Each line from the one holding "gives precisely the" to the end of the data below must be output verbatim, with no other lines.

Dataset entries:
== Segment start ==
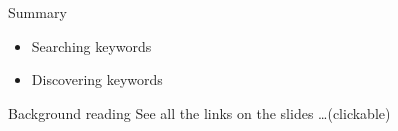 \documentclass[aspectratio=169,usenames,dvipsnames]{beamer}
\begin{document}
\begin{frame}{Summary}
    \begin{itemize}
        \item Searching keywords
        \item Discovering keywords
    \end{itemize}
\end{frame}


\begin{frame}{Background reading}
    See all the links on the slides \dots (clickable)
\end{frame}
\end{document}
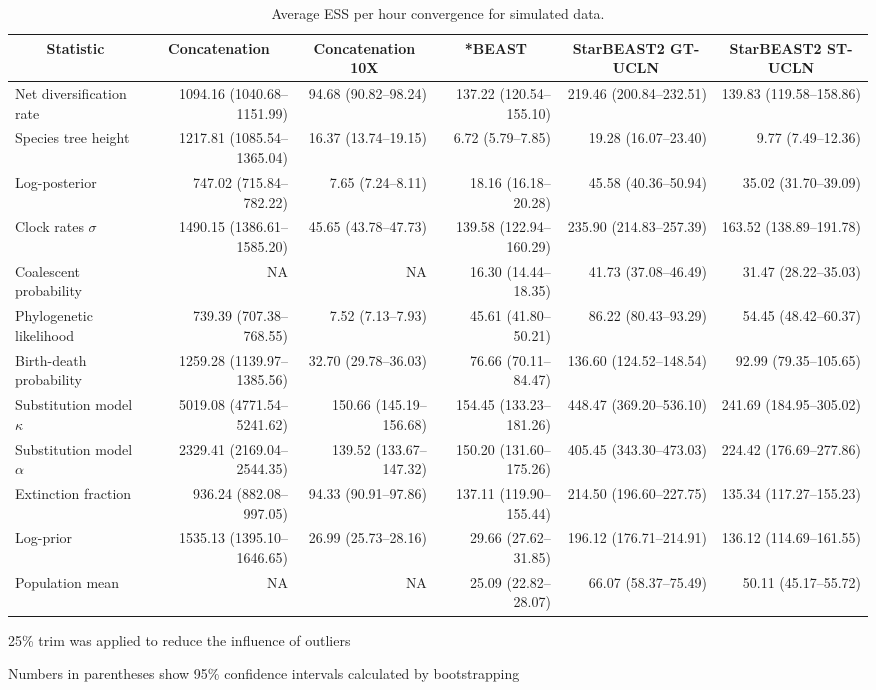 \documentclass[12pt]{article}
\begin{document}
\begin{landscape}
\clearpage

\begin{table}[htb!]
\centering
\caption{Average ESS per hour convergence for simulated data.}
\label{tab:simulatedPerHour}
\begin{threeparttable}
\begin{adjustbox}{center}
\renewcommand{\arraystretch}{1.2}
\scriptsize
\begin{tabular}{|l|r|r|r|r|r|}
\multicolumn{1}{c}{Statistic} & \multicolumn{1}{c}{Concatenation} & \multicolumn{1}{c}{Concatenation 10X} & \multicolumn{1}{c}{*BEAST} & \multicolumn{1}{c}{StarBEAST2 GT-UCLN} & \multicolumn{1}{c}{StarBEAST2 ST-UCLN}\tabularnewline
\hline
Net diversification rate & 1094.16 (1040.68--1151.99) & 94.68 (90.82--98.24) & 137.22 (120.54--155.10) & 219.46 (200.84--232.51) & 139.83 (119.58--158.86)\tabularnewline
\hline
Species tree height & 1217.81 (1085.54--1365.04) & 16.37 (13.74--19.15) & 6.72 (5.79--7.85) & 19.28 (16.07--23.40) & 9.77 (7.49--12.36)\tabularnewline
\hline
Log-posterior & 747.02 (715.84--782.22) & 7.65 (7.24--8.11) & 18.16 (16.18--20.28) & 45.58 (40.36--50.94) & 35.02 (31.70--39.09)\tabularnewline
\hline
Clock rates $\sigma$ & 1490.15 (1386.61--1585.20) & 45.65 (43.78--47.73) & 139.58 (122.94--160.29) & 235.90 (214.83--257.39) & 163.52 (138.89--191.78)\tabularnewline
\hline
Coalescent probability & NA & NA & 16.30 (14.44--18.35) & 41.73 (37.08--46.49) & 31.47 (28.22--35.03)\tabularnewline
\hline
Phylogenetic likelihood & 739.39 (707.38--768.55) & 7.52 (7.13--7.93) & 45.61 (41.80--50.21) & 86.22 (80.43--93.29) & 54.45 (48.42--60.37)\tabularnewline
\hline
Birth-death probability & 1259.28 (1139.97--1385.56) & 32.70 (29.78--36.03) & 76.66 (70.11--84.47) & 136.60 (124.52--148.54) & 92.99 (79.35--105.65)\tabularnewline
\hline
Substitution model $\kappa$ & 5019.08 (4771.54--5241.62) & 150.66 (145.19--156.68) & 154.45 (133.23--181.26) & 448.47 (369.20--536.10) & 241.69 (184.95--305.02)\tabularnewline
\hline
Substitution model $\alpha$ & 2329.41 (2169.04--2544.35) & 139.52 (133.67--147.32) & 150.20 (131.60--175.26) & 405.45 (343.30--473.03) & 224.42 (176.69--277.86)\tabularnewline
\hline
Extinction fraction & 936.24 (882.08--997.05) & 94.33 (90.91--97.86) & 137.11 (119.90--155.44) & 214.50 (196.60--227.75) & 135.34 (117.27--155.23)\tabularnewline
\hline
Log-prior & 1535.13 (1395.10--1646.65) & 26.99 (25.73--28.16) & 29.66 (27.62--31.85) & 196.12 (176.71--214.91) & 136.12 (114.69--161.55)\tabularnewline
\hline
Population mean & NA & NA & 25.09 (22.82--28.07) & 66.07 (58.37--75.49) & 50.11 (45.17--55.72)\tabularnewline
\hline
\end{tabular}
\end{adjustbox}
\begin{tablenotes}
\scriptsize
\item 25\% trim was applied to reduce the influence of outliers
\item Numbers in parentheses show 95\% confidence intervals calculated by bootstrapping
\end{tablenotes}
\end{threeparttable}
\end{table}


\end{landscape}
\end{document}
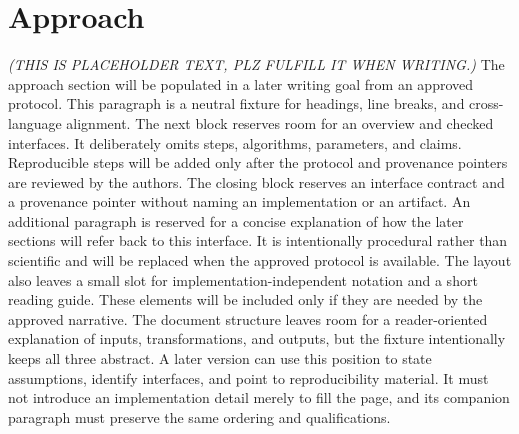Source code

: \section{Approach}\label{sec:approach}
\textit{(THIS IS PLACEHOLDER TEXT, PLZ FULFILL IT WHEN WRITING.)}
The approach section will be populated in a later writing goal from an approved protocol. This paragraph is a neutral fixture for headings, line breaks, and cross-language alignment.
The next block reserves room for an overview and checked interfaces. It deliberately omits steps, algorithms, parameters, and claims.
Reproducible steps will be added only after the protocol and provenance pointers are reviewed by the authors.
The closing block reserves an interface contract and a provenance pointer without naming an implementation or an artifact.
An additional paragraph is reserved for a concise explanation of how the later sections will refer back to this interface. It is intentionally procedural rather than scientific and will be replaced when the approved protocol is available.
The layout also leaves a small slot for implementation-independent notation and a short reading guide. These elements will be included only if they are needed by the approved narrative.
The document structure leaves room for a reader-oriented explanation of inputs, transformations, and outputs, but the fixture intentionally keeps all three abstract. A later version can use this position to state assumptions, identify interfaces, and point to reproducibility material. It must not introduce an implementation detail merely to fill the page, and its companion paragraph must preserve the same ordering and qualifications.
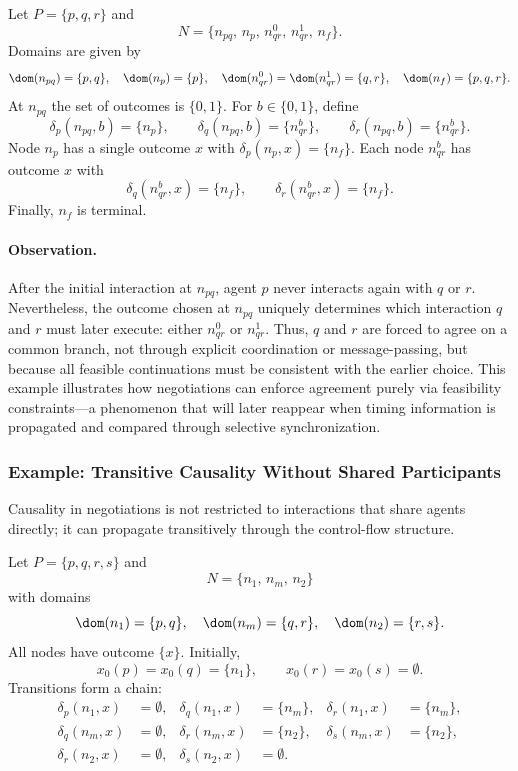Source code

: \begin{example}
\label{ex:implicit-consensus}
Let $P=\{p,q,r\}$ and
\[
N=\{n_{pq},\, n_p,\, n_{qr}^0,\, n_{qr}^1,\, n_f\}.
\]
Domains are given by
\[
\dom(n_{pq})=\{p,q\},\quad \dom(n_p)=\{p\},\quad
\dom(n_{qr}^0)=\dom(n_{qr}^1)=\{q,r\},\quad \dom(n_f)=\{p,q,r\}.
\]
At $n_{pq}$ the set of outcomes is $\{0,1\}$. For $b\in\{0,1\}$, define
\[
\delta_p(n_{pq},b)=\{n_p\},\qquad
\delta_q(n_{pq},b)=\{n_{qr}^b\},\qquad
\delta_r(n_{pq},b)=\{n_{qr}^b\}.
\]
Node $n_p$ has a single outcome $x$ with $\delta_p(n_p,x)=\{n_f\}$.
Each node $n_{qr}^b$ has outcome $x$ with
\[
\delta_q(n_{qr}^b,x)=\{n_f\},\qquad
\delta_r(n_{qr}^b,x)=\{n_f\}.
\]
Finally, $n_f$ is terminal.
\end{example}

\paragraph{Observation.}
After the initial interaction at $n_{pq}$, agent $p$ never interacts again with
$q$ or $r$. Nevertheless, the outcome chosen at $n_{pq}$ uniquely determines which
interaction $q$ and $r$ must later execute: either $n_{qr}^0$ or $n_{qr}^1$.
Thus, $q$ and $r$ are forced to agree on a common branch, not through explicit
coordination or message-passing, but because all feasible continuations must be
consistent with the earlier choice. This example illustrates how negotiations can
enforce agreement purely via feasibility constraints—a phenomenon that will later
reappear when timing information is propagated and compared through selective
synchronization.

\subsubsection{Example: Transitive Causality Without Shared Participants}
\label{subsec:neg-causality-no-share}

Causality in negotiations is not restricted to interactions that share agents
directly; it can propagate transitively through the control-flow structure.

\begin{example}
\label{ex:causality-no-share}
Let $P=\{p,q,r,s\}$ and
\[
N=\{n_1,\, n_m,\, n_2\}
\]
with domains
\[
\dom(n_1)=\{p,q\},\quad \dom(n_m)=\{q,r\},\quad \dom(n_2)=\{r,s\}.
\]
All nodes have outcome $\{x\}$. Initially,
\[
x_0(p)=x_0(q)=\{n_1\},\qquad x_0(r)=x_0(s)=\emptyset.
\]
Transitions form a chain:
\begin{align*}
\delta_p(n_1,x) &= \emptyset, &
\delta_q(n_1,x) &= \{n_m\}, &
\delta_r(n_1,x) &= \{n_m\}, \\
\delta_q(n_m,x) &= \emptyset, &
\delta_r(n_m,x) &= \{n_2\}, &
\delta_s(n_m,x) &= \{n_2\}, \\
\delta_r(n_2,x) &= \emptyset, &
\delta_s(n_2,x) &= \emptyset.
\end{align*}
\end{example}

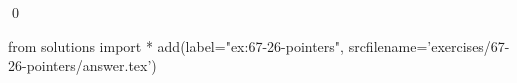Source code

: 
\begin{ex}
  \label{ex:67-26-pointers}
  
  \qed
\end{ex}
\begin{python0}
from solutions import *
add(label="ex:67-26-pointers",
    srcfilename='exercises/67-26-pointers/answer.tex')
\end{python0}
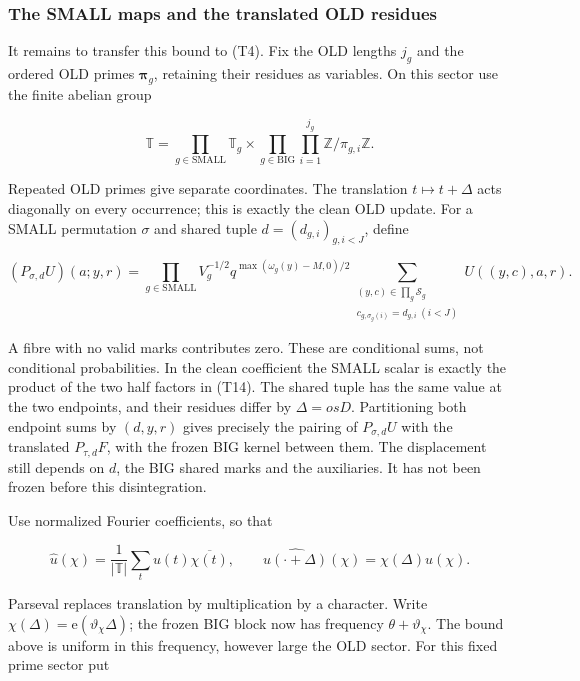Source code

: 
\hypertarget{marked-correlation-the-small-maps-and-the-translated-old-residues}{%
\subsubsection{The SMALL maps and the translated OLD
residues}\label{marked-correlation-the-small-maps-and-the-translated-old-residues}}

It remains to transfer this bound to (T4). Fix the OLD lengths \(j_g\)
and the ordered OLD primes \(\boldsymbol\pi_g\), retaining their
residues as variables. On this sector use the finite abelian group

\[
\mathbb T=\prod_{g\in\mathrm{SMALL}}\mathbb T_g
       \times\prod_{g\in\mathrm{BIG}}\prod_{i=1}^{j_g}
                                  \mathbb Z/\pi_{g,i}\mathbb Z.
\tag{T13}
\]

Repeated OLD primes give separate coordinates. The translation
\(t\mapsto t+\Delta\) acts diagonally on every occurrence; this is
exactly the clean OLD update. For a SMALL permutation \(\sigma\) and
shared tuple \(d=(d_{g,i})_{g,i<J}\), define

\[
(P_{\sigma,d}U)(a;y,r)=
 \prod_{g\in\mathrm{SMALL}}
    V_g^{-1/2}q^{\max(\omega_g(y)-M,0)/2}
 \sum_{\substack{(y,c)\in\prod_g\mathscr S_g\\
                   c_{g,\sigma_g(i)}=d_{g,i}\ (i<J)}}
          U((y,c),a,r).
\tag{T14}
\]

A fibre with no valid marks contributes zero. These are conditional
sums, not conditional probabilities. In the clean coefficient the SMALL
scalar is exactly the product of the two half factors in (T14). The
shared tuple has the same value at the two endpoints, and their residues
differ by \(\Delta=o sD\). Partitioning both endpoint sums by
\((d,y,r)\) gives precisely the pairing of \(P_{\sigma,d}U\) with the
translated \(P_{\tau,d}F\), with the frozen BIG kernel between them. The
displacement still depends on \(d\), the BIG shared marks and the
auxiliaries. It has not been frozen before this disintegration.

Use normalized Fourier coefficients, so that

\[
\widehat u(\chi)=\frac1{|\mathbb T|}\sum_tu(t)\overline{\chi(t)},
\qquad
\widehat{u(\cdot+\Delta)}(\chi)=\chi(\Delta)\widehat u(\chi).
\]

Parseval replaces translation by multiplication by a character. Write
\(\chi(\Delta)=\mathrm e(\vartheta_\chi\Delta)\); the frozen BIG block
now has frequency \(\theta+\vartheta_\chi\). The bound above is uniform
in this frequency, however large the OLD sector. For this fixed prime
sector put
== Segment end ==
▶ Result of the exercise:
\((d,y,r)\) gives precisely the pairing of \(P_{\sigma,d}U\) with the
translated \(P_{\tau,d}F\), with the frozen BIG kernel between them. The
displacement still depends on \(d\), the BIG shared marks and the
auxiliaries. It has not been frozen before this disintegration.

Use normalized Fourier coefficients, so that

\[
\widehat u(\chi)=\frac1{|\mathbb T|}\sum_tu(t)\overline{\chi(t)},
\qquad
\widehat{u(\cdot+\Delta)}(\chi)=\chi(\Delta)\widehat u(\chi).
\]

Parseval replaces translation by multiplication by a character. Write
\(\chi(\Delta)=\mathrm e(\vartheta_\chi\Delta)\); the frozen BIG block
now has frequency \(\theta+\vartheta_\chi\). The bound above is uniform
in this frequency, however large the OLD sector. For this fixed prime
sector put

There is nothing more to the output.